Walau bingung Anzu tetap saja memberikan pecahan balon itu pada pemuda aneh itu. Pemuda itu lalu menutupi pecahan balon itu dengan saputangannya.

"Lihat baik – baik ya," katanya pada anak laki – laki itu. "One…two…three…!"

Pada hitungan ketiga, pemuda itu mengangkat saputangannya yang menutupi pecahan balon itu dan tiba – tiba pecahan balon itu berubah menjadi sebuah balon utuh.

"Uwaa…hebat!" seru Anzu.

"Balonku kembali lagi!" seru anak laki – laki itu seraya mengambil balon tersebut dari tangan si pemuda itu.

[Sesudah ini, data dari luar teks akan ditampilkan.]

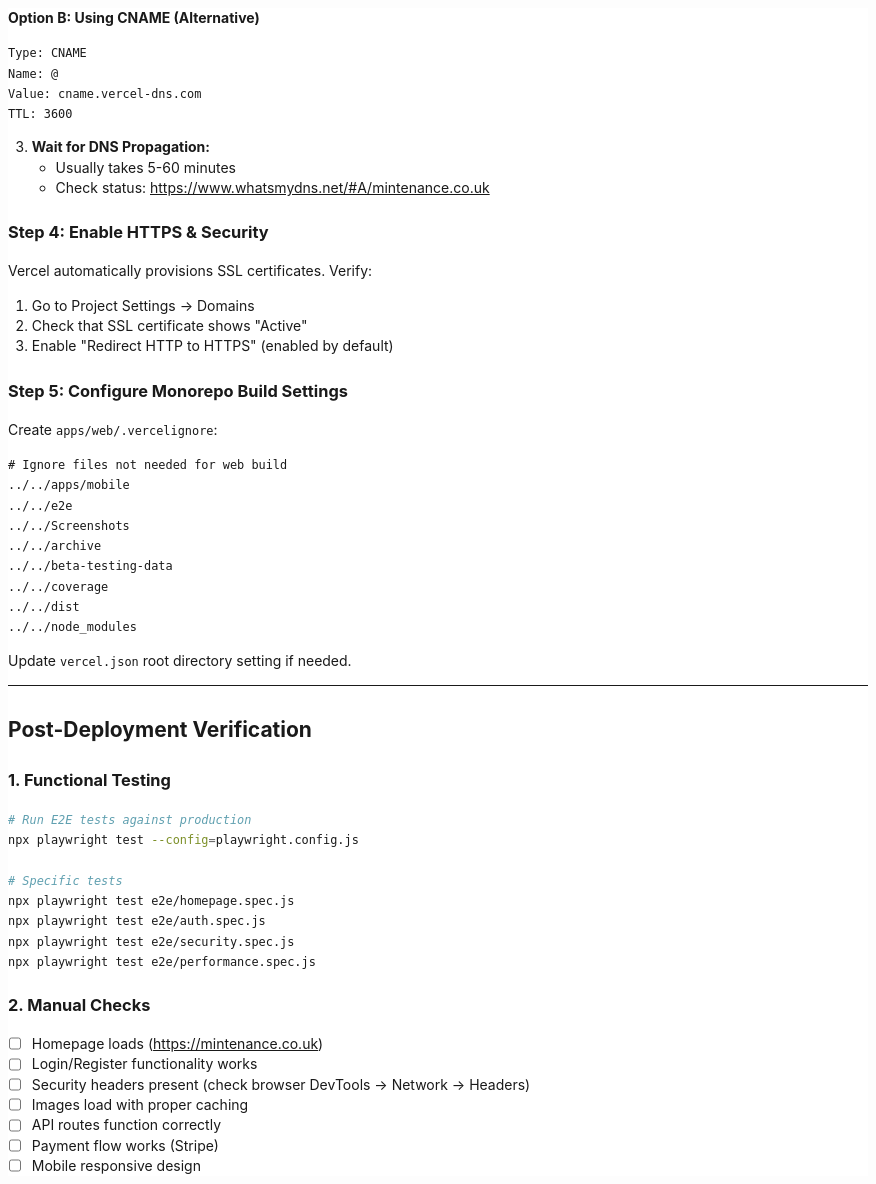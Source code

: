    **Option B: Using CNAME (Alternative)**
   ```
   Type: CNAME
   Name: @
   Value: cname.vercel-dns.com
   TTL: 3600
   ```

3. **Wait for DNS Propagation:**
   - Usually takes 5-60 minutes
   - Check status: https://www.whatsmydns.net/#A/mintenance.co.uk

### Step 4: Enable HTTPS & Security

Vercel automatically provisions SSL certificates. Verify:
1. Go to Project Settings → Domains
2. Check that SSL certificate shows "Active"
3. Enable "Redirect HTTP to HTTPS" (enabled by default)

### Step 5: Configure Monorepo Build Settings

Create `apps/web/.vercelignore`:
```
# Ignore files not needed for web build
../../apps/mobile
../../e2e
../../Screenshots
../../archive
../../beta-testing-data
../../coverage
../../dist
../../node_modules
```

Update `vercel.json` root directory setting if needed.

---

## Post-Deployment Verification

### 1. Functional Testing
```bash
# Run E2E tests against production
npx playwright test --config=playwright.config.js

# Specific tests
npx playwright test e2e/homepage.spec.js
npx playwright test e2e/auth.spec.js
npx playwright test e2e/security.spec.js
npx playwright test e2e/performance.spec.js
```

### 2. Manual Checks
- [ ] Homepage loads (https://mintenance.co.uk)
- [ ] Login/Register functionality works
- [ ] Security headers present (check browser DevTools → Network → Headers)
- [ ] Images load with proper caching
- [ ] API routes function correctly
- [ ] Payment flow works (Stripe)
- [ ] Mobile responsive design
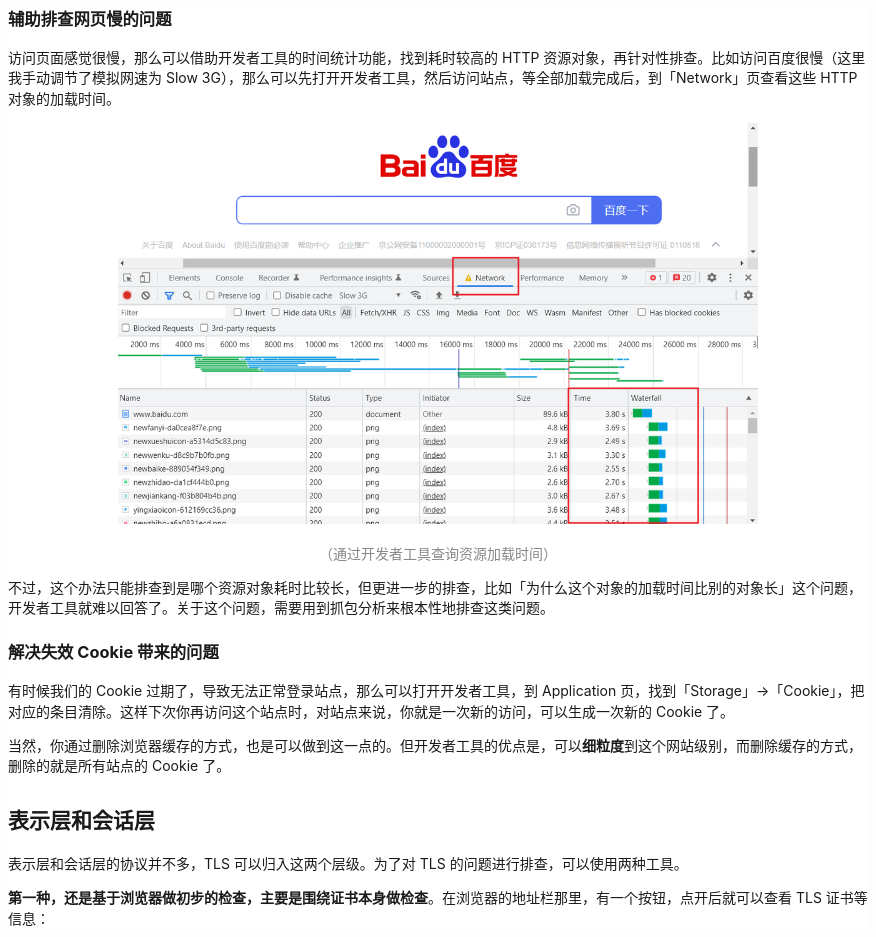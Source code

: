 ### 辅助排查网页慢的问题

访问页面感觉很慢，那么可以借助开发者工具的时间统计功能，找到耗时较高的 HTTP 资源对象，再针对性排查。比如访问百度很慢（这里我手动调节了模拟网速为 Slow 3G），那么可以先打开开发者工具，然后访问站点，等全部加载完成后，到「Network」页查看这些 HTTP 对象的加载时间。

<div style="text-align: center;">
  <img src="./assets/f12-network-time.png" alt="通过开发者工具查询资源加载时间" style="width: 640px;">
  <p style="text-align: center; color: #888;">（通过开发者工具查询资源加载时间）</p>
</div>

不过，这个办法只能排查到是哪个资源对象耗时比较长，但更进一步的排查，比如「为什么这个对象的加载时间比别的对象长」这个问题，开发者工具就难以回答了。关于这个问题，需要用到抓包分析来根本性地排查这类问题。

### 解决失效 Cookie 带来的问题

有时候我们的 Cookie 过期了，导致无法正常登录站点，那么可以打开开发者工具，到 Application 页，找到「Storage」->「Cookie」，把对应的条目清除。这样下次你再访问这个站点时，对站点来说，你就是一次新的访问，可以生成一次新的 Cookie 了。

当然，你通过删除浏览器缓存的方式，也是可以做到这一点的。但开发者工具的优点是，可以**细粒度**到这个网站级别，而删除缓存的方式，删除的就是所有站点的 Cookie 了。

## 表示层和会话层

表示层和会话层的协议并不多，TLS 可以归入这两个层级。为了对 TLS 的问题进行排查，可以使用两种工具。

**第一种，还是基于浏览器做初步的检查，主要是围绕证书本身做检查**。在浏览器的地址栏那里，有一个按钮，点开后就可以查看 TLS 证书等信息：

"Kau senang sekarang?" tanya pemuda itu.

"Ya! Terima kasih, kak!" seru anak itu lalu berlari pulang dengan gembira.

"Hebat sekali!" ujar Anzu.

"Terima kasih. Tapi maaf, aku harus pergi," ujar pemuda itu. "Nah, nona, sampai jumpa lagi."

"Eh? 'Lagi'?"

"Hei, Anzu!"

"Oh, Jounouchi, Honda!"

"Ada apa?" tanya Jounouchi.

"Ng…tadi aku baru saja bertemu seseorang."

"Siapa?"

"Entahlah, hanya orang asing. Tapi, tadi dia berkata 'sampai jumpa lagi' padaku sebelum dia pergi."

"Hah? Kok bisa?" tanya Honda.

"Entahlah, tapi—AAAAAHHHHHH!"

"A—apa?!"

"Orang itu tadi memakai seragam sekolah kita!" seru Anzu.

"Itu berarti dia murid di sekolah kita," ujar Honda.

"Ya, tapi rasanya aku belum pernah melihatnya," kata Anzu.

"Ah, terserahlah! Aku tak peduli siapa dia! Bisa gak sih kita pergi sekolah sekarang?" seru Jounouchi.

"Kau benar, Jounouchi!" seru Honda.

"Aku yakin Yugi pasti sudah menunggu kita! Ayo!"


Sementara itu…

"Halo…"

"Mou! Kai-kun, kau di mana sekarang?"

"Ah, maaf, maaf, aku baru saja akan berangkat ke sana tapi tiba – tiba ada sedikit halangan di jalan…"

"Kau tahu kita gak punya banyak waktu kan? Mereka berdua akan segera sampai di Domino beberapa menit lagi!"

"Ya, ya, aku mengerti. Aku akan segera menyusul ke sana, kau duluan saja jemput mereka."

"Baiklah. Tapi Kai-kun, kau yakin semuanya sudah sesuai seperti rencana?"

"Tenang saja, Yuuki-chan. Aku sudah mengawasinya sejak 'benda' itu tiba. Dan lagi, kalau pun ada apa – apa kurasa dia bisa menanganinya, bukan?"

"Dia?"

"Ya, ketua kita, The Right Hand of God!"